Scientists at the USGS Hawaiian Volcano Observatory are keeping an eye on a swarm of small earthquakes around the active Kilauea volcano. In its morning status report, HVO wrote that there "is an ongoing seismic swarm just northwest of the summit."

From the Wednesday status report, updated at 7:29 HST:
A swarm of shallow earthquakes started after midnight last night about 5 km (3 mi) northwest of Halema'uma'u Crater that was ongoing as of this posting. Forty-eight earthquakes were strong enough to be located beneath Kilauea: 39 quakes within the swarm so far at a maximum rate of 6/hr (including a preliminary magnitude-3.4 quake at 6:56 am), two deep quakes beneath the southwest rift zone, two beneath the southeast summit caldera, one within the upper east rift zone, four on south flank faults. Seismic tremor levels were low and dropped slightly during deflation.
Most of the quakes have been in the magnitude 2.0 vicinity, but a few reached over 3.0.

Seismic activity on the rift zone is not rare, however this number of small earthquakes is high for the present eruptive activity.

Update (4:00 pm Feb. 22nd) Media release from the USGS Hawaiian Volcano Observatory:
The U.S. Geological Survey's Hawaiian Volcano Observatory (HVO) recorded an earthquake swarm that began around 1:17 a.m., HST, on Wednesday, February 22, 2012. The earthquakes are located about 5 km (3 mi) north-northwest of Kilauea volcano's summit, near Namakanipaio in Hawai'i Volcanoes National Park, at depths of 2 - 5 km (1 - 3 mi).
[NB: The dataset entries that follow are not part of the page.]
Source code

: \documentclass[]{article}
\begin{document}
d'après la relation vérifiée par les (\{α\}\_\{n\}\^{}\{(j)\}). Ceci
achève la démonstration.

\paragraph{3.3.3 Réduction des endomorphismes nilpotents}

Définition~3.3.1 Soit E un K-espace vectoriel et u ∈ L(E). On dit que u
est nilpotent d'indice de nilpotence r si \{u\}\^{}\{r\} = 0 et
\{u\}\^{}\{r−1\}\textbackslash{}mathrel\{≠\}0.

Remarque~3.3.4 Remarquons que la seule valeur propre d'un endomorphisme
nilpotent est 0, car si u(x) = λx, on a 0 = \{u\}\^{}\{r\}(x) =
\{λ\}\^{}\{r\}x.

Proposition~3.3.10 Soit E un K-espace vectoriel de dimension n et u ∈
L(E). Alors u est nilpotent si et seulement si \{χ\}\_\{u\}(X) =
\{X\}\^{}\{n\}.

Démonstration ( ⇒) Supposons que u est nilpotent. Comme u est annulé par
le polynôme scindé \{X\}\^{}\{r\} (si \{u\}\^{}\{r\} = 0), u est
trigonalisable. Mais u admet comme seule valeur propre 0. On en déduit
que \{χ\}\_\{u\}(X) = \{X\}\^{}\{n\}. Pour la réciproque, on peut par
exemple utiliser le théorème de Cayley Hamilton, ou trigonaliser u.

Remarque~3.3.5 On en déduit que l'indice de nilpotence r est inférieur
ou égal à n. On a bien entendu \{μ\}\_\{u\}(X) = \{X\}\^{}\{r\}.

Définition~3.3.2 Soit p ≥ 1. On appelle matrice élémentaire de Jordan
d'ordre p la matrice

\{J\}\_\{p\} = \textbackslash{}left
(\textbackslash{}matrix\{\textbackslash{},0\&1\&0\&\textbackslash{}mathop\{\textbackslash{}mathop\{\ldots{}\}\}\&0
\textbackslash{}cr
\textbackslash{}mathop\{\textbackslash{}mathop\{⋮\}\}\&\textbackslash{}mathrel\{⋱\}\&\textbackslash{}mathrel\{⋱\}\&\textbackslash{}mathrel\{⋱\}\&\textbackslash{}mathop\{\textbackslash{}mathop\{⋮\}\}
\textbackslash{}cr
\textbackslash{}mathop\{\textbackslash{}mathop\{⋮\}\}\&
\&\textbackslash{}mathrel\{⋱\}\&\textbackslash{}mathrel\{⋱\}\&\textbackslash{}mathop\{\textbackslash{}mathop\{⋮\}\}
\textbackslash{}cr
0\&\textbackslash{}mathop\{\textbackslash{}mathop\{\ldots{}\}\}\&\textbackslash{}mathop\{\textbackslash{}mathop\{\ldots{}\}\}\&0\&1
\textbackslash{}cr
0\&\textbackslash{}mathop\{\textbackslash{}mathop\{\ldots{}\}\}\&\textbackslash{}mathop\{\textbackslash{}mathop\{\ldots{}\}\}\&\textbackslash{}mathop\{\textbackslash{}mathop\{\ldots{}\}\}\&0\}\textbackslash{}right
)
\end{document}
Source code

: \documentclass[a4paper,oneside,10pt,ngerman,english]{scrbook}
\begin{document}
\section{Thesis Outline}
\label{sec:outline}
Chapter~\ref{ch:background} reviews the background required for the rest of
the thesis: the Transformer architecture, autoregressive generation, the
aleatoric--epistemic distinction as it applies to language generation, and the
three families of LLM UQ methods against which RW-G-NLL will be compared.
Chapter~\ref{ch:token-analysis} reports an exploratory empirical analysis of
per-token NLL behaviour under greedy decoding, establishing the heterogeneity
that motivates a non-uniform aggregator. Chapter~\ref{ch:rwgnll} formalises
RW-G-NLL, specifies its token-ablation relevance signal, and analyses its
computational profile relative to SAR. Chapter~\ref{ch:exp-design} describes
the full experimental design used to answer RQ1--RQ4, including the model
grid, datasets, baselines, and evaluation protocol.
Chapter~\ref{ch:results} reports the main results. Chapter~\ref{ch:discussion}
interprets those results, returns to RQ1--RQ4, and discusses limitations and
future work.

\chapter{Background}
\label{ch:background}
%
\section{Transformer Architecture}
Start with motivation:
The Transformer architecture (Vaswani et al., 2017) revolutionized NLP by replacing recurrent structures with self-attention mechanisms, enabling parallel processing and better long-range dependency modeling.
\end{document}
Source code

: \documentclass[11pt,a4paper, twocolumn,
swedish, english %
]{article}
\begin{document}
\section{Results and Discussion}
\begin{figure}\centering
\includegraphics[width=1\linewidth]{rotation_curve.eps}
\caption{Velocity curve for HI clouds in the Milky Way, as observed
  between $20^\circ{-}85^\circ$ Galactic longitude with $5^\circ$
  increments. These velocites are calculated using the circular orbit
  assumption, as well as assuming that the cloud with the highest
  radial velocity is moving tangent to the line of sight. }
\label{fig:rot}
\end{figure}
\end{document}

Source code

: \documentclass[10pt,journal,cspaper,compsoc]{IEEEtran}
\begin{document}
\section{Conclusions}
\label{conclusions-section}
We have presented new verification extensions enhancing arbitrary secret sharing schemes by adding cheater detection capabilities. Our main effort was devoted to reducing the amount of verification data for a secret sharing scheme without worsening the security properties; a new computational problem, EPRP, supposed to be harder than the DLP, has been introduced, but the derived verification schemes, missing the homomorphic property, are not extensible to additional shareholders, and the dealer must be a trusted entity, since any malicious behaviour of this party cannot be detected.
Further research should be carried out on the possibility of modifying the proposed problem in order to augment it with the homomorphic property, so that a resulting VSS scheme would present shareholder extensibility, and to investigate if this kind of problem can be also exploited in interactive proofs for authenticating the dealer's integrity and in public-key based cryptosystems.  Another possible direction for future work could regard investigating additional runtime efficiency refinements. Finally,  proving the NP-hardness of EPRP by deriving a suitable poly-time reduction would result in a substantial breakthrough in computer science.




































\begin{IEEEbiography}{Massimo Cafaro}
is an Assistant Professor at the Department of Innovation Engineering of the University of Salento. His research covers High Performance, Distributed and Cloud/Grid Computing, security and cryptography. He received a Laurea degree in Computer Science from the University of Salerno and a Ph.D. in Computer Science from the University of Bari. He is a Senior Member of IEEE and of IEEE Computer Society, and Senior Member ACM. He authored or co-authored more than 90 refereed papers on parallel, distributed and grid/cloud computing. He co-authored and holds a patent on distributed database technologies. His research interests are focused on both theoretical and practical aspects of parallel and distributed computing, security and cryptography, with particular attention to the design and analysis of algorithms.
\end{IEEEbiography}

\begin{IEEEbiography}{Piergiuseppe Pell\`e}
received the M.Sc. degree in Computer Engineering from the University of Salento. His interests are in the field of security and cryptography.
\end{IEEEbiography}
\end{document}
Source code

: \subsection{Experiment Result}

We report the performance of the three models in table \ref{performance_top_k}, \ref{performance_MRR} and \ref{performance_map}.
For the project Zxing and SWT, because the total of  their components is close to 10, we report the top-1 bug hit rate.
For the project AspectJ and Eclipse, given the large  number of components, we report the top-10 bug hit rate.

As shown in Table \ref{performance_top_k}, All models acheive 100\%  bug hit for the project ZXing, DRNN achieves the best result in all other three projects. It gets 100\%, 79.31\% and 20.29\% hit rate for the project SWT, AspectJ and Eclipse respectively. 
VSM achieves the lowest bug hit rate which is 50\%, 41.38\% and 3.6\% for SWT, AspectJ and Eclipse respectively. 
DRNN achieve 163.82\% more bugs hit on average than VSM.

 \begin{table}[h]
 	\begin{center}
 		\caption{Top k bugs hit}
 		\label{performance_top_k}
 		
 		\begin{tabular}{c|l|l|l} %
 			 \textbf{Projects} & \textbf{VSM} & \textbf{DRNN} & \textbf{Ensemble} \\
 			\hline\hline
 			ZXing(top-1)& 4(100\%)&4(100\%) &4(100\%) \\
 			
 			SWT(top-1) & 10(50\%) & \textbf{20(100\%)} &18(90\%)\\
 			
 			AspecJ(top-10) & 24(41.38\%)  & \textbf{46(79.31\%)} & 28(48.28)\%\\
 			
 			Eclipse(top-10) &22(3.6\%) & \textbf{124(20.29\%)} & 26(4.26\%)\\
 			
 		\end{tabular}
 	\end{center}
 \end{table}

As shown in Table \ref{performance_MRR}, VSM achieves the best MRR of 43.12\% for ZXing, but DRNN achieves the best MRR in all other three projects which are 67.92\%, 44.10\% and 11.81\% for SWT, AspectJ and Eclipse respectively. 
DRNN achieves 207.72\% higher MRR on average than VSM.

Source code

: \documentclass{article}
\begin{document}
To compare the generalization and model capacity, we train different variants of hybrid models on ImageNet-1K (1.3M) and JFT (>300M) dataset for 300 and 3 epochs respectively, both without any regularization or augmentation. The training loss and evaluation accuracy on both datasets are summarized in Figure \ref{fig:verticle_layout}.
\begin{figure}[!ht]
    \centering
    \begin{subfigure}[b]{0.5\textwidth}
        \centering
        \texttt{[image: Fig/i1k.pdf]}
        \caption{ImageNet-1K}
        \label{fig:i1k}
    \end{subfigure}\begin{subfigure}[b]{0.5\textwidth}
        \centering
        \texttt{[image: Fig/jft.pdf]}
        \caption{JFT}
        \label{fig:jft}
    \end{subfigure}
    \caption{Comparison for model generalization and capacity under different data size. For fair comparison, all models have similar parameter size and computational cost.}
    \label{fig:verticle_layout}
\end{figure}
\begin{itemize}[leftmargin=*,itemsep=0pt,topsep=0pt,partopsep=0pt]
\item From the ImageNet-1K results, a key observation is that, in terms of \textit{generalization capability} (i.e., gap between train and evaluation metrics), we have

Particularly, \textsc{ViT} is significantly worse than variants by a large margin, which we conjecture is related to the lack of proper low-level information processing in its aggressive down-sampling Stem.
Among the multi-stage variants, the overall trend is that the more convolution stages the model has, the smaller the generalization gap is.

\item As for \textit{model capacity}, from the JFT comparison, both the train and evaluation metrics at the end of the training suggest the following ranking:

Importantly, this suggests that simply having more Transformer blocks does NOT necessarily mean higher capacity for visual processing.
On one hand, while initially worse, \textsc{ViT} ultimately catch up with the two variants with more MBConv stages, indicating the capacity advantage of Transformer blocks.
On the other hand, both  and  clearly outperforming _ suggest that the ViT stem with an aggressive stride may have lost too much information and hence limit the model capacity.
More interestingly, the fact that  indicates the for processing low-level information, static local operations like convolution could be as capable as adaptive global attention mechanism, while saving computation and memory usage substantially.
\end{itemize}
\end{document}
The seismic swarm, which continues as of 3:00 p.m., has included more than 60 earthquakes, 14 of which were greater than magnitude-2. The largest was a magnitude-3.2 earthquake at 6:55 a.m.

These small earthquakes have not been widely felt on the Island of Hawai'i. The USGS "Did you feel it?" Web site received less than 10 felt reports in the first 12 hours following the onset of the swarm.

The earthquakes are located along the Ka'oiki Pali, a southeast-dipping normal fault near the boundary between Mauna Loa and Kilauea volcanoes. This area has experienced episodic seismicity since the magnitude-6.6 Ka'oiki earthquake that occurred in November 1983.

Previous earthquake swarms have occurred along the Ka'oiki seismic zone in 1990, 1993, 1997, and, most recently, in February-March 2006. These swarms lasted from 1 day to several weeks, with earthquakes rarely exceeding magnitude-4.

Seismic swarms in the Ka'oiki area have sometimes heralded changes in Kilauea's ongoing east rift zone eruption, but as of this writing, HVO monitoring networks have not detected any apparent changes in Kilauea's summit or east rift zone eruptions or on Mauna Loa resulting from today's swarm.